The short answer is we like:
1) gold, because central banks around the world own it and are buying more, ostensibly to devalue their fiat currencies against it someday, after they are forced to hyper-inflate in order to reduce the burden of systemic debt service and repayment;
2) the dollar, because dollar-denominated financial markets are broader and deeper than any other market and because the Fed is years ahead of other major central banks when it comes to normalizing policy and maintaining bank solvency (i.e., other fiats are in worse shape), and;
3) Bitcoin, the borderless digital currency that is already being perceived as a better store of value than gold and all fiat currencies, and potentially a more expedient means of exchange too. All three should win in different ways.

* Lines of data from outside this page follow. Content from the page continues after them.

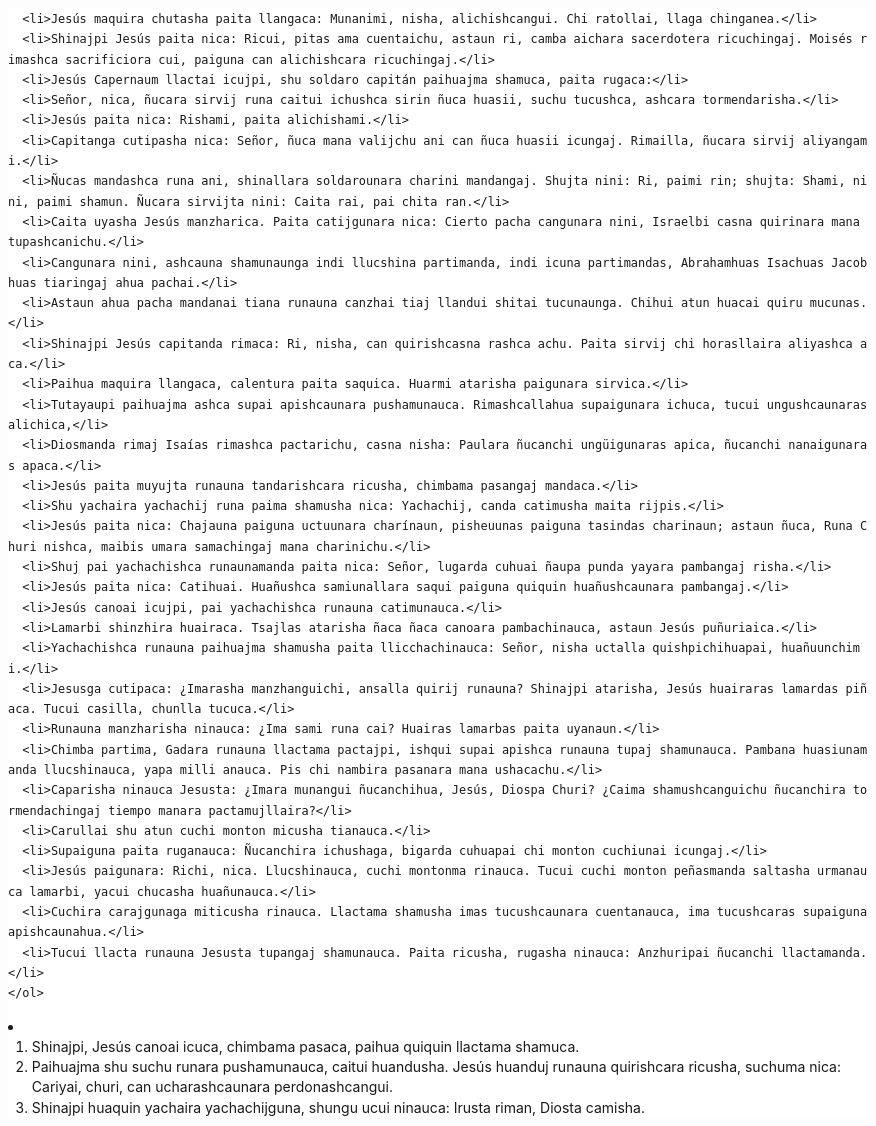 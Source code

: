       <li>Jesús maquira chutasha paita llangaca: Munanimi, nisha, alichishcangui. Chi ratollai, llaga chinganea.</li>
      <li>Shinajpi Jesús paita nica: Ricui, pitas ama cuentaichu, astaun ri, camba aichara sacerdotera ricuchingaj. Moisés rimashca sacrificiora cui, paiguna can alichishcara ricuchingaj.</li>
      <li>Jesús Capernaum llactai icujpi, shu soldaro capitán paihuajma shamuca, paita rugaca:</li>
      <li>Señor, nica, ñucara sirvij runa caitui ichushca sirin ñuca huasii, suchu tucushca, ashcara tormendarisha.</li>
      <li>Jesús paita nica: Rishami, paita alichishami.</li>
      <li>Capitanga cutipasha nica: Señor, ñuca mana valijchu ani can ñuca huasii icungaj. Rimailla, ñucara sirvij aliyangami.</li>
      <li>Ñucas mandashca runa ani, shinallara soldarounara charini mandangaj. Shujta nini: Ri, paimi rin; shujta: Shami, nini, paimi shamun. Ñucara sirvijta nini: Caita rai, pai chita ran.</li>
      <li>Caita uyasha Jesús manzharica. Paita catijgunara nica: Cierto pacha cangunara nini, Israelbi casna quirinara mana tupashcanichu.</li>
      <li>Cangunara nini, ashcauna shamunaunga indi llucshina partimanda, indi icuna partimandas, Abrahamhuas Isachuas Jacobhuas tiaringaj ahua pachai.</li>
      <li>Astaun ahua pacha mandanai tiana runauna canzhai tiaj llandui shitai tucunaunga. Chihui atun huacai quiru mucunas.</li>
      <li>Shinajpi Jesús capitanda rimaca: Ri, nisha, can quirishcasna rashca achu. Paita sirvij chi horasllaira aliyashca aca.</li>
      <li>Paihua maquira llangaca, calentura paita saquica. Huarmi atarisha paigunara sirvica.</li>
      <li>Tutayaupi paihuajma ashca supai apishcaunara pushamunauca. Rimashcallahua supaigunara ichuca, tucui ungushcaunaras alichica,</li>
      <li>Diosmanda rimaj Isaías rimashca pactarichu, casna nisha: Paulara ñucanchi ungüigunaras apica, ñucanchi nanaigunaras apaca.</li>
      <li>Jesús paita muyujta runauna tandarishcara ricusha, chimbama pasangaj mandaca.</li>
      <li>Shu yachaira yachachij runa paima shamusha nica: Yachachij, canda catimusha maita rijpis.</li>
      <li>Jesús paita nica: Chajauna paiguna uctuunara charínaun, pisheuunas paiguna tasindas charinaun; astaun ñuca, Runa Churi nishca, maibis umara samachingaj mana charinichu.</li>
      <li>Shuj pai yachachishca runaunamanda paita nica: Señor, lugarda cuhuai ñaupa punda yayara pambangaj risha.</li>
      <li>Jesús paita nica: Catihuai. Huañushca samiunallara saqui paiguna quiquin huañushcaunara pambangaj.</li>
      <li>Jesús canoai icujpi, pai yachachishca runauna catimunauca.</li>
      <li>Lamarbi shinzhira huairaca. Tsajlas atarisha ñaca ñaca canoara pambachinauca, astaun Jesús puñuriaica.</li>
      <li>Yachachishca runauna paihuajma shamusha paita llicchachinauca: Señor, nisha uctalla quishpichihuapai, huañuunchimi.</li>
      <li>Jesusga cutipaca: ¿Imarasha manzhanguichi, ansalla quirij runauna? Shinajpi atarisha, Jesús huairaras lamardas piñaca. Tucui casilla, chunlla tucuca.</li>
      <li>Runauna manzharisha ninauca: ¿Ima sami runa cai? Huairas lamarbas paita uyanaun.</li>
      <li>Chimba partima, Gadara runauna llactama pactajpi, ishqui supai apishca runauna tupaj shamunauca. Pambana huasiunamanda llucshinauca, yapa milli anauca. Pis chi nambira pasanara mana ushacachu.</li>
      <li>Caparisha ninauca Jesusta: ¿Imara munangui ñucanchihua, Jesús, Diospa Churi? ¿Caima shamushcanguichu ñucanchira tormendachingaj tiempo manara pactamujllaira?</li>
      <li>Carullai shu atun cuchi monton micusha tianauca.</li>
      <li>Supaiguna paita ruganauca: Ñucanchira ichushaga, bigarda cuhuapai chi monton cuchiunai icungaj.</li>
      <li>Jesús paigunara: Richi, nica. Llucshinauca, cuchi montonma rinauca. Tucui cuchi monton peñasmanda saltasha urmanauca lamarbi, yacui chucasha huañunauca.</li>
      <li>Cuchira carajgunaga miticusha rinauca. Llactama shamusha imas tucushcaunara cuentanauca, ima tucushcaras supaiguna apishcaunahua.</li>
      <li>Tucui llacta runauna Jesusta tupangaj shamunauca. Paita ricusha, rugasha ninauca: Anzhuripai ñucanchi llactamanda.</li>
    </ol>
  </li>
  <li>
    <ol>
      <li>Shinajpi, Jesús canoai icuca, chimbama pasaca, paihua quiquin llactama shamuca.</li>
      <li>Paihuajma shu suchu runara pushamunauca, caitui huandusha. Jesús huanduj runauna quirishcara ricusha, suchuma nica: Cariyai, churi, can ucharashcaunara perdonashcangui.</li>
      <li>Shinajpi huaquin yachaira yachachijguna, shungu ucui ninauca: Irusta riman, Diosta camisha.</li> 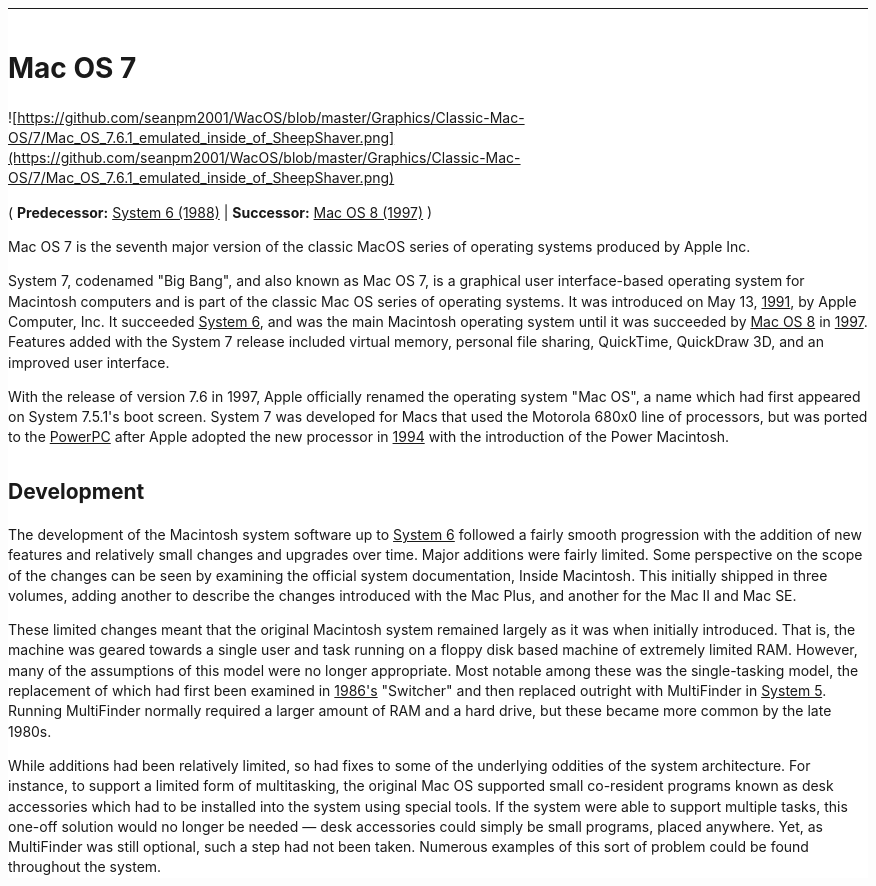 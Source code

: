   
***

# Mac OS 7



![https://github.com/seanpm2001/WacOS/blob/master/Graphics/Classic-Mac-OS/7/Mac_OS_7.6.1_emulated_inside_of_SheepShaver.png](https://github.com/seanpm2001/WacOS/blob/master/Graphics/Classic-Mac-OS/7/Mac_OS_7.6.1_emulated_inside_of_SheepShaver.png)

( **Predecessor:** [System 6 (1988)](https://github.com/seanpm2001/WacOS/wiki/Apple-System-6/) | **Successor:** [Mac OS 8 (1997)](https://github.com/seanpm2001/WacOS/wiki/Mac-OS-8/) )

Mac OS 7 is the seventh major version of the classic MacOS series of operating systems produced by Apple Inc.

System 7, codenamed "Big Bang", and also known as Mac OS 7, is a graphical user interface-based operating system for Macintosh computers and is part of the classic Mac OS series of operating systems. It was introduced on May 13, [1991](https://github.com/seanpm2001/WacOS/wiki/1991/), by Apple Computer, Inc. It succeeded [System 6](https://github.com/seanpm2001/WacOS/wiki/Apple-System-6/), and was the main Macintosh operating system until it was succeeded by [Mac OS 8](https://github.com/seanpm2001/WacOS/wiki/Mac-OS-8/) in [1997](https://github.com/seanpm2001/WacOS/wiki/1997/). Features added with the System 7 release included virtual memory, personal file sharing, QuickTime, QuickDraw 3D, and an improved user interface.

With the release of version 7.6 in 1997, Apple officially renamed the operating system "Mac OS", a name which had first appeared on System 7.5.1's boot screen. System 7 was developed for Macs that used the Motorola 680x0 line of processors, but was ported to the [PowerPC](https://github.com/seanpm2001/WacOS/wiki/POWERpc/) after Apple adopted the new processor in [1994](https://github.com/seanpm2001/WacOS/wiki/1994/) with the introduction of the Power Macintosh.

## Development

The development of the Macintosh system software up to [System 6](https://github.com/seanpm2001/WacOS/wiki/Apple-System-6) followed a fairly smooth progression with the addition of new features and relatively small changes and upgrades over time. Major additions were fairly limited. Some perspective on the scope of the changes can be seen by examining the official system documentation, Inside Macintosh. This initially shipped in three volumes, adding another to describe the changes introduced with the Mac Plus, and another for the Mac II and Mac SE.

These limited changes meant that the original Macintosh system remained largely as it was when initially introduced. That is, the machine was geared towards a single user and task running on a floppy disk based machine of extremely limited RAM. However, many of the assumptions of this model were no longer appropriate. Most notable among these was the single-tasking model, the replacement of which had first been examined in [1986's](https://github.com/seanpm2001/WacOS/wiki/1986/) "Switcher" and then replaced outright with MultiFinder in [System 5](https://github.com/seanpm2001/WacOS/wiki/Apple-System-5/). Running MultiFinder normally required a larger amount of RAM and a hard drive, but these became more common by the late 1980s.

While additions had been relatively limited, so had fixes to some of the underlying oddities of the system architecture. For instance, to support a limited form of multitasking, the original Mac OS supported small co-resident programs known as desk accessories which had to be installed into the system using special tools. If the system were able to support multiple tasks, this one-off solution would no longer be needed — desk accessories could simply be small programs, placed anywhere. Yet, as MultiFinder was still optional, such a step had not been taken. Numerous examples of this sort of problem could be found throughout the system.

It may be easier to accept this discussion by first reminding one’s self that monetary regimes come and go every fifty years or so. The last transition was in 1971 and the world is due for another. We have a high level of conviction that the evanescence of the current global monetary system is rooted in sound economics and already has been firmly established. A global monetary reset is necessary and likely.
To understand why we must break down money into its two main components: a means of exchange and a store of value. When it comes to using money in exchange for goods and services, fiat currencies have it all over gold and crypto currencies presently. That’s because governments demand taxes be paid with their fiat currencies (legal tender), forcing producers and labor to demand compensation in those currencies. As a result, banking, payment systems and all goods and service channels are set up to use fiat-sponsored currencies.
When it comes to a store of value, however, the factors of production may choose to save in whatever form of money they want. If the general perception is that government-sponsored, bank system-created fiat currencies will have to be greatly diluted in the future so that systemic debts can be serviced and repaid, then savers will migrate to money forms with capped floats, like gold and Bitcoin.